Thursday 1 January 2015

Borrowed from Bloomsbury





"Bloomsbury" bedroom and quilt inspired by Charlestone House

With a few extra days off over Christmas, I came over all Blue Peter to revamp the wardrobe and cupboards in my Bloomsbury-themed bedroom. Not quite sticky-backed plastic, although sticky-backed double-sided Sellotape played a big part. For the wardrobe and bedside cabinets, I removed the wooden panels, covered them in two colourways of a linen fabric from Sanderson's Bloomsbury range then replaced them, held in place with a few tacks. The built-in cupboard needed a different tactic, as the panels were rendered immovable with numerous layers of paint, so I simply covered some thick card, which I stuck on with Blu-Tack.

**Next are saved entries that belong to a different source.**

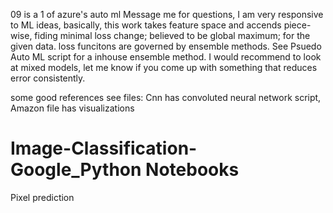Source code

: 09 is a 1 of azure's auto ml
Message me for questions, I am very responsive to ML ideas, basically, this work takes feature space and accends piece-wise, fiding minimal loss change; believed to be global maximum; for the given data. loss funcitons are governed by ensemble methods. See Psuedo Auto ML script for a inhouse ensemble method. I would recommend to look at mixed models, let me know if you come up with something that reduces error consistently.

some good references see files: 
Cnn has convoluted neural network script,
Amazon file has visualizations
 
 



# Image-Classification-Google_Python Notebooks
Pixel prediction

Simple.

Wardrobe panels covered in "Angelica" fabric by Sanderson
(left-hand top panel to be completed!)

Like all my best ideas, I stole it (thanks Diana). The bedroom itself, of course, is a total rip-off from Charlestone House, the now restored home of Vanessa Bell and Duncan Grant and any passing intellectuals, from Vanessa's sister Virginia Woolf to TS Eliot to Maynard Keynes, who dropped in for a sneer at the lower orders and some bedhopping. I'm sure an evening in their company must have been pretty ghastly, but I would have put up with it for the sake of the wonderful, gorgeous, jaw-dropping house, every inch decorated with murals, painted furniture, needlepoint cushions, rag rugs, mismatched curtains, handmade pottery, stencilled wallpaper, broken flowerpots and mosaic paths. All of it slightly shabby and slapdash, which gives me the excuse to see my own dusty shelves, piles of books and fading curtains as bohemian rather than slatternly.

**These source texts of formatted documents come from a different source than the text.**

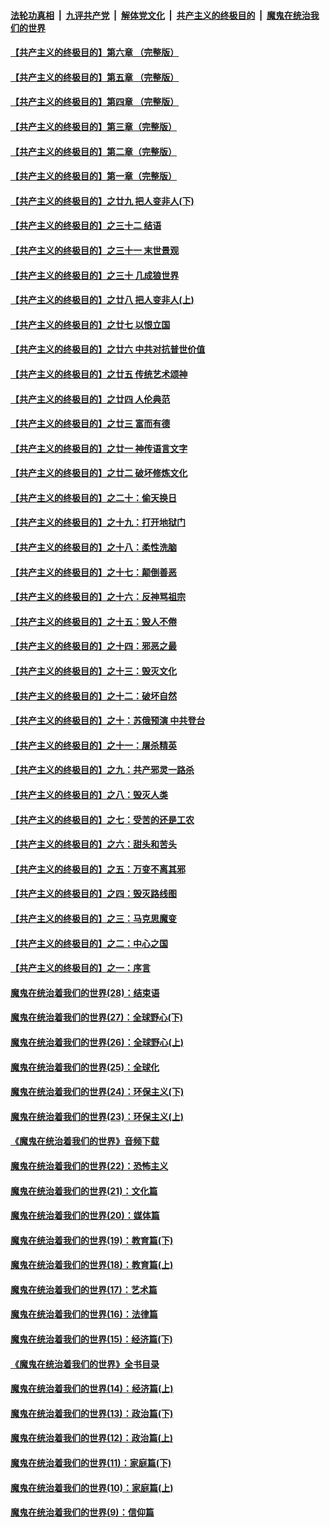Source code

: ####  [法轮功真相](../../../../basic/blob/master/README.md?t=12200426) &nbsp;|&nbsp; [九评共产党](../../../../9ping.md/blob/master/README.md?t=12200426) &nbsp;|&nbsp; [解体党文化](../../../../jtdwh.md/blob/master/README.md?t=12200426)  &nbsp;|&nbsp; [共产主义的终极目的](../../../../gczydzjmd.md/blob/master/README.md?t=12200426) &nbsp;|&nbsp; [魔鬼在统治我们的世界](../../../../mgztzwmdsj.md/blob/master/README.md?t=12200426) 

#### [【共产主义的终极目的】第六章 （完整版）](../pages/nsc422/n11428913.md?t=12200426) 

#### [【共产主义的终极目的】第五章 （完整版）](../pages/nsc422/n11428912.md?t=12200426) 

#### [【共产主义的终极目的】第四章 （完整版）](../pages/nsc422/n11428907.md?t=12200426) 

#### [【共产主义的终极目的】第三章（完整版）](../pages/nsc422/n11428848.md?t=12200426) 

#### [【共产主义的终极目的】第二章（完整版）](../pages/nsc422/n11428831.md?t=12200426) 

#### [【共产主义的终极目的】第一章（完整版）](../pages/nsc422/n11417651.md?t=12200426) 

#### [【共产主义的终极目的】之廿九 把人变非人(下)](../pages/nsc422/n11344140.md?t=12200426) 

#### [【共产主义的终极目的】之三十二 结语](../pages/nsc422/n11360535.md?t=12200426) 

#### [【共产主义的终极目的】之三十一 末世景观](../pages/nsc422/n11351129.md?t=12200426) 

#### [【共产主义的终极目的】之三十 几成狼世界](../pages/nsc422/n11348280.md?t=12200426) 

#### [【共产主义的终极目的】之廿八 把人变非人(上)](../pages/nsc422/n11340492.md?t=12200426) 

#### [【共产主义的终极目的】之廿七 以恨立国](../pages/nsc422/n11336944.md?t=12200426) 

#### [【共产主义的终极目的】之廿六 中共对抗普世价值](../pages/nsc422/n11324785.md?t=12200426) 

#### [【共产主义的终极目的】之廿五 传统艺术颂神](../pages/nsc422/n11296396.md?t=12200426) 

#### [【共产主义的终极目的】之廿四 人伦典范](../pages/nsc422/n11296397.md?t=12200426) 

#### [【共产主义的终极目的】之廿三 富而有德](../pages/nsc422/n11283598.md?t=12200426) 

#### [【共产主义的终极目的】之廿一 神传语言文字](../pages/nsc422/n11263265.md?t=12200426) 

#### [【共产主义的终极目的】之廿二 破坏修炼文化](../pages/nsc422/n11245728.md?t=12200426) 

#### [【共产主义的终极目的】之二十：偷天换日](../pages/nsc422/n11238846.md?t=12200426) 

#### [【共产主义的终极目的】之十九：打开地狱门](../pages/nsc422/n11206376.md?t=12200426) 

#### [【共产主义的终极目的】之十八：柔性洗脑](../pages/nsc422/n11199994.md?t=12200426) 

#### [【共产主义的终极目的】之十七：颠倒善恶](../pages/nsc422/n11179782.md?t=12200426) 

#### [【共产主义的终极目的】之十六：反神骂祖宗](../pages/nsc422/n11166798.md?t=12200426) 

#### [【共产主义的终极目的】之十五：毁人不倦](../pages/nsc422/n11166792.md?t=12200426) 

#### [【共产主义的终极目的】之十四：邪恶之最](../pages/nsc422/n11150249.md?t=12200426) 

#### [【共产主义的终极目的】之十三：毁灭文化](../pages/nsc422/n11135227.md?t=12200426) 

#### [【共产主义的终极目的】之十二：破坏自然](../pages/nsc422/n11135214.md?t=12200426) 

#### [【共产主义的终极目的】之十：苏俄预演 中共登台](../pages/nsc422/n11118424.md?t=12200426) 

#### [【共产主义的终极目的】之十一：屠杀精英](../pages/nsc422/n11118442.md?t=12200426) 

#### [【共产主义的终极目的】之九：共产邪灵一路杀](../pages/nsc422/n11114139.md?t=12200426) 

#### [【共产主义的终极目的】之八：毁灭人类](../pages/nsc422/n11108503.md?t=12200426) 

#### [【共产主义的终极目的】之七：受苦的还是工农](../pages/nsc422/n11101809.md?t=12200426) 

#### [【共产主义的终极目的】之六：甜头和苦头](../pages/nsc422/n11096971.md?t=12200426) 

#### [【共产主义的终极目的】之五：万变不离其邪](../pages/nsc422/n11091285.md?t=12200426) 

#### [【共产主义的终极目的】之四：毁灭路线图](../pages/nsc422/n11086284.md?t=12200426) 

#### [【共产主义的终极目的】之三：马克思魔变](../pages/nsc422/n11061941.md?t=12200426) 

#### [【共产主义的终极目的】之二：中心之国](../pages/nsc422/n11047728.md?t=12200426) 

#### [【共产主义的终极目的】之一：序言](../pages/nsc422/n11086077.md?t=12200426) 

#### [魔鬼在统治着我们的世界(28)：结束语](../pages/nsc422/n10936246.md?t=12200426) 

#### [魔鬼在统治着我们的世界(27)：全球野心(下)](../pages/nsc422/n10928319.md?t=12200426) 

#### [魔鬼在统治着我们的世界(26)：全球野心(上)](../pages/nsc422/n10900318.md?t=12200426) 

#### [魔鬼在统治着我们的世界(25)：全球化](../pages/nsc422/n10788205.md?t=12200426) 

#### [魔鬼在统治着我们的世界(24)：环保主义(下)](../pages/nsc422/n10695307.md?t=12200426) 

#### [魔鬼在统治着我们的世界(23)：环保主义(上)](../pages/nsc422/n10688613.md?t=12200426) 

#### [《魔鬼在统治着我们的世界》音频下载](../pages/nsc422/n10635553.md?t=12200426) 

#### [魔鬼在统治着我们的世界(22)：恐怖主义](../pages/nsc422/n10614727.md?t=12200426) 

#### [魔鬼在统治着我们的世界(21)：文化篇](../pages/nsc422/n10597706.md?t=12200426) 

#### [魔鬼在统治着我们的世界(20)：媒体篇](../pages/nsc422/n10586579.md?t=12200426) 

#### [魔鬼在统治着我们的世界(19)：教育篇(下)](../pages/nsc422/n10564808.md?t=12200426) 

#### [魔鬼在统治着我们的世界(18)：教育篇(上)](../pages/nsc422/n10526970.md?t=12200426) 

#### [魔鬼在统治着我们的世界(17)：艺术篇](../pages/nsc422/n10499093.md?t=12200426) 

#### [魔鬼在统治着我们的世界(16)：法律篇](../pages/nsc422/n10485969.md?t=12200426) 

#### [魔鬼在统治着我们的世界(15)：经济篇(下)](../pages/nsc422/n10469975.md?t=12200426) 

#### [《魔鬼在统治着我们的世界》全书目录](../pages/nsc422/n10464261.md?t=12200426) 

#### [魔鬼在统治着我们的世界(14)：经济篇(上)](../pages/nsc422/n10457370.md?t=12200426) 

#### [魔鬼在统治着我们的世界(13)：政治篇(下)](../pages/nsc422/n10448270.md?t=12200426) 

#### [魔鬼在统治着我们的世界(12)：政治篇(上)](../pages/nsc422/n10444576.md?t=12200426) 

#### [魔鬼在统治着我们的世界(11)：家庭篇(下)](../pages/nsc422/n10440961.md?t=12200426) 

#### [魔鬼在统治着我们的世界(10)：家庭篇(上)](../pages/nsc422/n10435448.md?t=12200426) 

#### [魔鬼在统治着我们的世界(9)：信仰篇](../pages/nsc422/n10432159.md?t=12200426)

Bedside cabinet and cupboard with fabric panels in two
colourways from the Bloomsbury collection by Sanderson


The bedroom has evolved over many years, starting with a painting. Which inspired a quilt that took 18 months to make (excluding the quilting - I sent it to be long-arm quilted long before I bought The Beast) and which now, about a decade since I finished it, is somewhat faded - but in a very bohemian way of course.